Federal law entitles you to a free annual report from each of the Big Three. You also qualify for a free copy if you've recently been denied credit or if you're an identity-theft victim. The bureaus make no money by supplying free credit reports, but they make a lot of money--more than $1 billion annually, according to Javelin Strategy and Research president James Van Dyke--by selling credit-monitoring services.
For $5 to $20 per month, a credit-monitoring service will alert you whenever your report changes. If a thief opens new accounts in your name, you'll usually find out within a few days. Most monitoring services offer online credit reports, online credit scores (showing your chances of obtaining credit), and tools for managing and improving your credit rating.
But a credit-monitoring service won't tell you if someone steals your credit card and runs up huge bills; for that you must check your monthly billing statements. Furthermore, if you receive an alert about a dubious inquiry, you'll have to identify it as bogus and contact the credit bureaus on your own.
Our real-world tests of two major credit-monitoring services yielded mixed results. First we signed up for TrueCredit's three-in-one monitoring service, which promises to deliver e-mail alerts from all three bureaus for $15 a month. The first two times our tester tried to open a new credit account, TrueCredit failed to issue an alert. A third test a month later was more successful.
"The likely explanation is that [the bureaus] had not yet completed the processing required on their end by the time the first two inquiries were made," says Steve Katz, a spokesperson for TrueCredit's parent company, TransUnion.
Using TrueCredit was truly annoying in other ways.

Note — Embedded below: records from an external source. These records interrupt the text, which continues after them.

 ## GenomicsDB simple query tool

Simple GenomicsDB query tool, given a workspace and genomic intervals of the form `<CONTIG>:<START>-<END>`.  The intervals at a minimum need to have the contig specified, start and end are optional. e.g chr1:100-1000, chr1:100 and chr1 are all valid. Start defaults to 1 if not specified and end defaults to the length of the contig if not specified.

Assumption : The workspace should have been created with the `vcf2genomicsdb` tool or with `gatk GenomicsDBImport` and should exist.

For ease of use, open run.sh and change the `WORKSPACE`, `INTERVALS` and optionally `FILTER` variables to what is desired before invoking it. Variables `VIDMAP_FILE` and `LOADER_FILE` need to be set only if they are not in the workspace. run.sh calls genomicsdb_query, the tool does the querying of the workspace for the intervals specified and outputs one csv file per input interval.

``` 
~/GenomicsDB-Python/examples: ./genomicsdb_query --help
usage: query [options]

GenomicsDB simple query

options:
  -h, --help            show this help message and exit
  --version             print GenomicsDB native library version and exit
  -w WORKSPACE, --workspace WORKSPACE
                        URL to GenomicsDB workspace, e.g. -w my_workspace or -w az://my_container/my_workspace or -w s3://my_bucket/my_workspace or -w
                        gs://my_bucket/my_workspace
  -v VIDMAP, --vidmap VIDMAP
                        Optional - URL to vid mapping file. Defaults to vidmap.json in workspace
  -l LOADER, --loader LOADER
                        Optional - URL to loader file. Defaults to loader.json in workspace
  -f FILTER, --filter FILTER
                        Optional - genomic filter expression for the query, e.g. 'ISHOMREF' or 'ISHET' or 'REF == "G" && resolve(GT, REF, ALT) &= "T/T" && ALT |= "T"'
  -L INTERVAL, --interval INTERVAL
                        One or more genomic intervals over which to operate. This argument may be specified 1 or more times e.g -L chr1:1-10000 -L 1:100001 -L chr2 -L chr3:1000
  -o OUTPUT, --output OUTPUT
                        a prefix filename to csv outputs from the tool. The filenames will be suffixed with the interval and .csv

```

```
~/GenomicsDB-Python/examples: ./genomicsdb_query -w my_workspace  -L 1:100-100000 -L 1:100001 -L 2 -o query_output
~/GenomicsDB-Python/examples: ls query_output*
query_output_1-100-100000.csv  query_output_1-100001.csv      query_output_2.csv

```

Whenever we accessed our account or received an e-mail alert, we had to wade through advertisements for credit scores, low-cost credit cards, and other services.
We had better luck with Identity Guard, whose parent company, Intersections, provides identity-theft protection sold through Citibank, Equifax, GE, and other firms. We signed up for Identity Guard's $17-per-month Total Protection plan--which provides credit monitoring, credit scores, security software, and public-records searches that identify names, addresses, and property associated with your identity, along with things like licenses, tax liens, and criminal convictions--and it alerted us to every change made in our credit reports.
Unfortunately, we found Identity Guard's interface confusing and its customer service line unhelpful. One particular annoyance: Our account page advertised services already covered under the Total Protection plan, inviting unwary consumers to buy the same services twice under different names. Tim Walston, a senior vice president for Intersections, explains that the ads are provided for people who may want to obtain fresh reports between Identity Guard's quarterly updates.